Opinión

Miradas con duende

Ciertamente. Hay muchas maneras de enamorarse: de vista, de oídas, en una cita a ciegas (first date), a través de una medianera (figura de la consagrada Celestina), e incluso por medio de cartas escritas a mano, en donde la caligrafía da forma a un discurso seductor. Cautiva y mueve el deseo de la unión desde la distancia. Tal como vimos recientemente a través de la correspondencia mantenida entre dos grandes maestros de lo Filología española: María Rosa Lida y Yakov Malkiel. La carta es a  modo de una conversación en privado; un diálogo mantenido entre ausentes. Debe responder al famoso dicho de Juan de Valdés en Diálogo de la lengua:  «escribo como hablo». Y dada su espontaneidad y efímera inmediatez, los epistolarios no han formado parte del canon literario. Escrita a prisa, la carta con frecuencia se redacta desnuda de artificios retóricos, como las de Santa Teresa de Jesús dirigidas a sus monjas. 

La carta que enamora está también mediatizada por el tiempo que transcurre entre quien escribe y quien contesta, quien asume el mensaje y la respuesta.
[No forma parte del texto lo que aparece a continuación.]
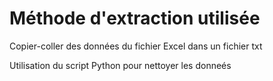 # Méthode d'extraction utilisée

Copier-coller des données du fichier Excel dans un fichier txt

Utilisation du script Python pour nettoyer les donneés
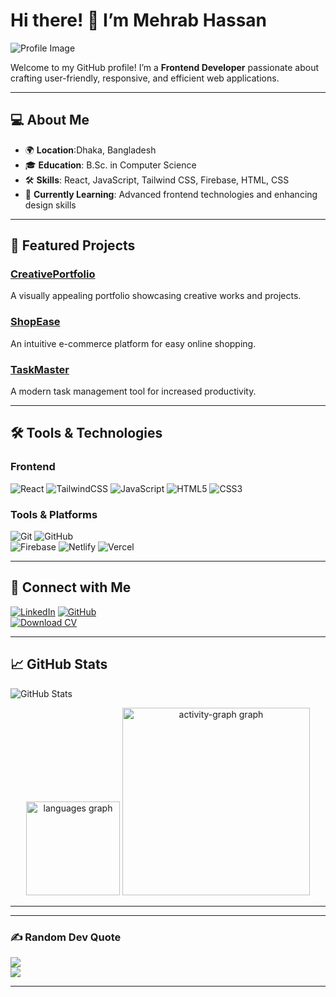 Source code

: # Hi there! 👋 I’m **Mehrab Hassan**  
![Profile Image](https://github.com/mehrabhassan71/mehrabhassan71/assets/profile-image-placeholder)

Welcome to my GitHub profile! I’m a **Frontend Developer** passionate about crafting user-friendly, responsive, and efficient web applications.  

---

## 💻 About Me  
- 🌍 **Location**:Dhaka, Bangladesh  
- 🎓 **Education**: B.Sc. in Computer Science  
- 🛠️ **Skills**: React, JavaScript, Tailwind CSS, Firebase, HTML, CSS  
- 🌱 **Currently Learning**: Advanced frontend technologies and enhancing design skills  

---

## 🚀 Featured Projects  

### [**CreativePortfolio**](https://creativeportfolio.mehrab.me/)  
A visually appealing portfolio showcasing creative works and projects.  

### [**ShopEase**](https://shopease.mehrab.me/)  
An intuitive e-commerce platform for easy online shopping.  

### [**TaskMaster**](https://taskmaster.mehrab.me/)  
A modern task management tool for increased productivity.  

---

## 🛠️ Tools & Technologies  

### **Frontend**  
![React](https://img.shields.io/badge/React-20232A?style=for-the-badge&logo=react&logoColor=61DAFB)  ![TailwindCSS](https://img.shields.io/badge/TailwindCSS-38B2AC?style=for-the-badge&logo=tailwind-css&logoColor=white)  ![JavaScript](https://img.shields.io/badge/JavaScript-F7DF1E?style=for-the-badge&logo=javascript&logoColor=black)  ![HTML5](https://img.shields.io/badge/HTML5-E34F26?style=for-the-badge&logo=html5&logoColor=white)  ![CSS3](https://img.shields.io/badge/CSS3-1572B6?style=for-the-badge&logo=css3&logoColor=white)  

### **Tools & Platforms**  
![Git](https://img.shields.io/badge/Git-F05032?style=for-the-badge&logo=git&logoColor=white)  ![GitHub](https://img.shields.io/badge/GitHub-181717?style=for-the-badge&logo=github&logoColor=white)  
![Firebase](https://img.shields.io/badge/Firebase-FFCA28?style=for-the-badge&logo=firebase&logoColor=black)  ![Netlify](https://img.shields.io/badge/Netlify-00C7B7?style=for-the-badge&logo=netlify&logoColor=white)  ![Vercel](https://img.shields.io/badge/Vercel-000000?style=for-the-badge&logo=vercel&logoColor=white)  

---

## 🔗 Connect with Me  
[![LinkedIn](https://img.shields.io/badge/LinkedIn-0077B5?style=for-the-badge&logo=linkedin&logoColor=white)](https://www.linkedin.com/in/mehrabhassan71/)  [![GitHub](https://img.shields.io/badge/GitHub-181717?style=for-the-badge&logo=github&logoColor=white)](https://github.com/mehrabhassan71/)  
[![Download CV](https://img.shields.io/badge/Download%20CV-4285F4?style=for-the-badge&logo=google-drive&logoColor=white)](https://github.com/user-attachments/files/MehrabHassan-CV.pdf)  

---

## 📈 GitHub Stats  
  ![GitHub Stats](https://github-readme-stats.vercel.app/api?username=mehrabhassan71&show_icons=true&theme=radical)  

<div align="center">

  <img src="https://github-readme-stats.vercel.app/api/top-langs?username=mehrabhassan71&locale=en&hide_title=false&layout=compact&card_width=320&langs_count=5&theme=dracula&hide_border=true&order=2" height="150" alt="languages graph"  />
  <img src="https://github-readme-activity-graph.vercel.app/graph?username=mehrabhassan71&radius=16&theme=react&area=true&order=5" height="300" alt="activity-graph graph"  />
</div>

---

---

### ✍️ Random Dev Quote  
![](https://quotes-github-readme.vercel.app/api?type=vertical&theme=dark)  
[![](https://visitcount.itsvg.in/api?id=mehrabhassan71&label=Profile%20Views&pretty=false)](https://visitcount.itsvg.in)

---
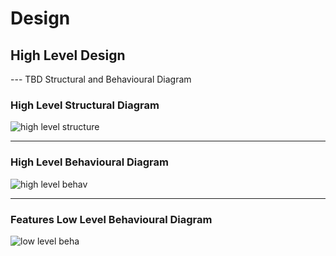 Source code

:# Design
## High Level Design
--- TBD Structural and Behavioural Diagram

### High Level Structural Diagram
 ![high level structure](https://user-images.githubusercontent.com/94467725/142768133-7469d9c8-e37f-43e3-aa72-a77456fea1a0.PNG)
 
 --------------------------------------------------------------------------------
### High Level Behavioural Diagram

 ![high level behav](https://user-images.githubusercontent.com/94467725/142768284-f5dcb992-d324-4e37-b443-cd70b8d1f244.PNG)

---------------------------------------------------------------------------------

### Features Low Level Behavioural Diagram
![low level beha](https://user-images.githubusercontent.com/94467725/142768301-3cb13c59-2571-4be5-abd4-ebc0fe96ac9d.PNG)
La mediatiza también su contenido cuya fragilidad depende en que los motivos que la originan no se hayan alterado; también el papel, la tinta, la caligrafía, la firma, el enunciado, las fórmulas amorosas y de cortesía. Y el sobre que la contiene. De ahí su frágil enunciado y duración en el aquí y en el ahora de lo escrito. El ahora del acto de escribir acentúa la evanescencia del momento, ante la experiencia del entonces y la incertidumbre del mañana. Las cartas de amor son a modo autobiografías mínimas, en retazos.

Expresiones de afecto que trazan la subjetividad afectiva de quien escribe, a modo de un conjuro recreado al ser leído en privado. En la mente de quien lee se deletrea línea a línea la figuración idílica, seductora, de quien escribe. La carta amorosa es una valiosa moneda de intercambio en las relaciones eróticas. E instrumento celestinesco que invoca lo prohibido en alas del frágil papel. Es uno de los mejores medios para asentar o describir una amplia cartografía del sentimiento amoroso, que conjura y atrae con breves declaraciones de amor. El galán (siervo) se sitúa ante su dama (señora) como leal servidor. La voz de uno funciona en la carta que responde a modo de un dual instrumento comunicativo, archivo de afectos amorosos y de memorias. Se altera su mensaje (producto) que perece al ser leído (consumido). Y se sitúa también en el linde de la autobiografía (se habla de uno), en el doble juego entre la configuración teatral de la personas en forma de sutil pose performativa.

Una carta seductiva es igual que una mirada fija, cautivadora, mágica. Una mirada con duende. Irresistible. Lo dejó asentado Platón: la belleza entra por los ojos. Sobrecoge al amado perplejo ante una intensa pasión que no comprende.  Lo explicó muy bien Dante en La vita nuova al describir su encuentro con Beatriz en el puente de la Santa Trinidad de Florencia, al lado del río Arno: «como embriagado me aparté de la gente y corrí al solitario retiro de mi estancia, y me puse a pensar en dama tan cortés». La imagen física de la amada puede ser sustituida por el retrato, por la representación visual de una persona que nunca se ha visto. La imagen remite al ser vivo y al diálogo entre la carta que se escribe y la que se contesta. 

Distinto es el amor de oídas. La voz que dulcifica la imagen de la persona que no se conoce, realzando sus virtudes y sus fortunas. La descripción, que llega de oídas a través de la voz, da visibilidad a lo desconocido: el amor a una dame jamais vue. «El amor distante y la dama ausente se convierten en manifestaciones exaltadas del sujeto masculino en su afán de demostrar su cortesía al imponerse y al mismo tiempo sobrepasar las barreras y los obstáculos más difíciles», escribe Luis Avilés en su reciente monografía Avatares de lo invisible. Espacio y subjetividad en los Siglo de Oro (2017). 

Caso ejemplar el de Don Quijote, el gran enamorado de oídas de su Dulcinea. Le confiesa a Sancho (I, xxv): «Dulcinea no sabe escribir ni leer y en toda su vida ha visto letra mía ni carta mía, porque mis amores y los suyos han sido siempre platónicos, sin entenderse a más que a un honesto mirar. Y aun esto de cuando en cuando, que osaré jurar con verdad que en doce años que ha que la quiero más que a la lumbre desto ojos  que han de comer la tierra no la he visto cuatro veces . . . ». El amor de oídas es en Cervantes el juego paródico de una idílica aparición (Dulcinea) que se transforma en boca de Sancho es una rústica Aldonza: «moza de chapa, hecha y derecha y de pelo en pecho» (I, xxxvi), con un «olorcillo algo hombruno», «sudada y algo correosa».